Tobago’s TTUTA head Claudette Governor told those in attendance that Tobagonians needed to view teachers as critical to education and national development.
“We must all stand for well resourced, safe, and secure schools, which are not physically dilapidated and scanty but which provide a proper learning environment for our students and good working conditions for our teachers,” Governor said. She encouraged parents and the national community to help teachers in nurturing students.
Governor said the CPO was preparing a document for TTUTA about the application of data collected in a recent External Labour Market Survey. TTUTA’s main concern was that all positions in the teaching services receive a salary as close as possible to the corresponding survey. The CPO’s prime concerns include affordability and sustainability of teacher’s salaries, as well as the relationships between pay grades.
Negotiations have been in progress for more than two and a half years. Governor said TTUTA was committed to the use of the survey because it brought superior salary increases which would not be obtained through salary percentages. Secretary for the Division of Education, Youth Affairs and Sport Whitney Alfred inducted new teachers at the convention.
“Tobago today is not the Tobago that it was 50 years ago,” he said. “Our society, our nation, our twin island state, seems to be spiralling out of control into an abyss, a bottomless pit.

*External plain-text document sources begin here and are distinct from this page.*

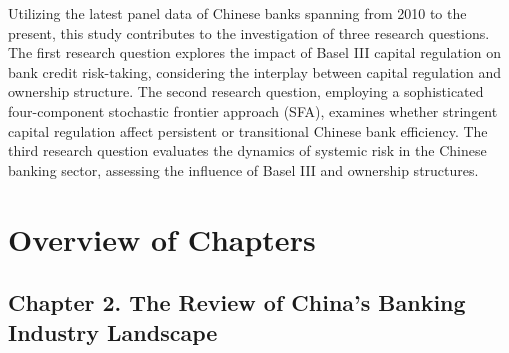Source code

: \documentclass[
  12pt,
  a4paper,
]{scrreprt}
\begin{document}
{{{{Utilizing the latest panel data of Chinese banks spanning from 2010 to
the present, this study contributes to the investigation of three
research questions. The first research question explores the impact of
Basel III capital regulation on bank credit risk-taking, considering the
interplay between capital regulation and ownership structure. The second
research question, employing a sophisticated four-component stochastic
frontier approach (SFA), examines whether stringent capital regulation
affect persistent or transitional Chinese bank efficiency. The third
research question evaluates the dynamics of systemic risk in the Chinese
banking sector, assessing the influence of Basel III and ownership
structures.

\section{Overview of Chapters}\label{overview-of-chapters}

\subsection{Chapter 2. The Review of China's Banking Industry
Landscape}\label{chapter-2.-the-review-of-chinas-banking-industry-landscape}

}}}}
\end{document}
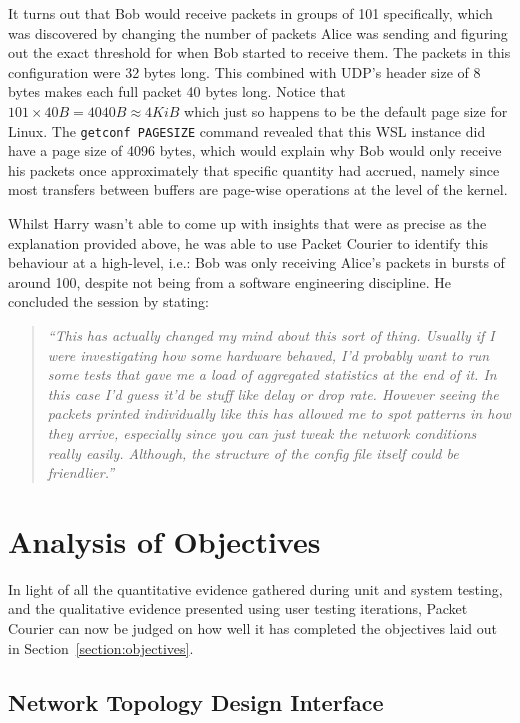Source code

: It turns out that Bob would receive packets in groups of 101 specifically, which was discovered by changing the
number of packets Alice was sending and figuring out the exact threshold for when Bob started to receive them. The
packets in this configuration were 32 bytes long. This combined with UDP's header size of 8 bytes makes each full
packet 40 bytes long. Notice that $101 \times 40B = 4040B \approx 4KiB$ which just so happens to be the default page
size for Linux\cite{default_page_size}. The \texttt{getconf PAGESIZE} command\cite{linux_page_size} revealed that
this WSL instance did have a page size of 4096 bytes, which would explain why Bob would only receive his packets once
approximately that specific quantity had accrued, namely since most transfers between buffers are page-wise
operations at the level of the kernel\cite{paging}.

Whilst Harry wasn't able to come up with insights that were as precise as the explanation provided above, he was able
to use Packet Courier to identify this behaviour at a high-level, i.e.: Bob was only receiving Alice's packets in
bursts of around 100, despite not being from a software engineering discipline. He concluded the session by stating:
\begin{quote}
    \emph{``This has actually changed my mind about this sort of thing. Usually if I were investigating how some
    hardware behaved, I'd probably want to run some tests that gave me a load of aggregated statistics at the end of
    it. In this case I'd guess it'd be stuff like delay or drop rate. However seeing the packets printed individually
    like this has allowed me to spot patterns in how they arrive, especially since you can just tweak the network
    conditions really easily. Although, the structure of the config file itself could be friendlier.''}
\end{quote}


\section{Analysis of Objectives}\label{section:analysis_of_objectives}

In light of all the quantitative evidence gathered during unit and system testing, and the qualitative evidence
presented using user testing iterations, Packet Courier can now be judged on how well it has completed the objectives
laid out in Section~\ref{section:objectives}.

\subsection{Network Topology Design Interface}\label{subsection:network_topology_design_interface}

The institutions to reverse this dangerous trend are our schools, the church, the home, and the family.”
Alfred assured teachers the division was indeed taking a stand for them. The division planned to create additional teaching and administrative posts for secondary school teachers. Alfred said he made a “verbal request for a portion of land, which is being purchased, for the relocation of the Scarborough Secondary School.” He also said $2 million had been allocated for reconstruction of the Scarborough RC School.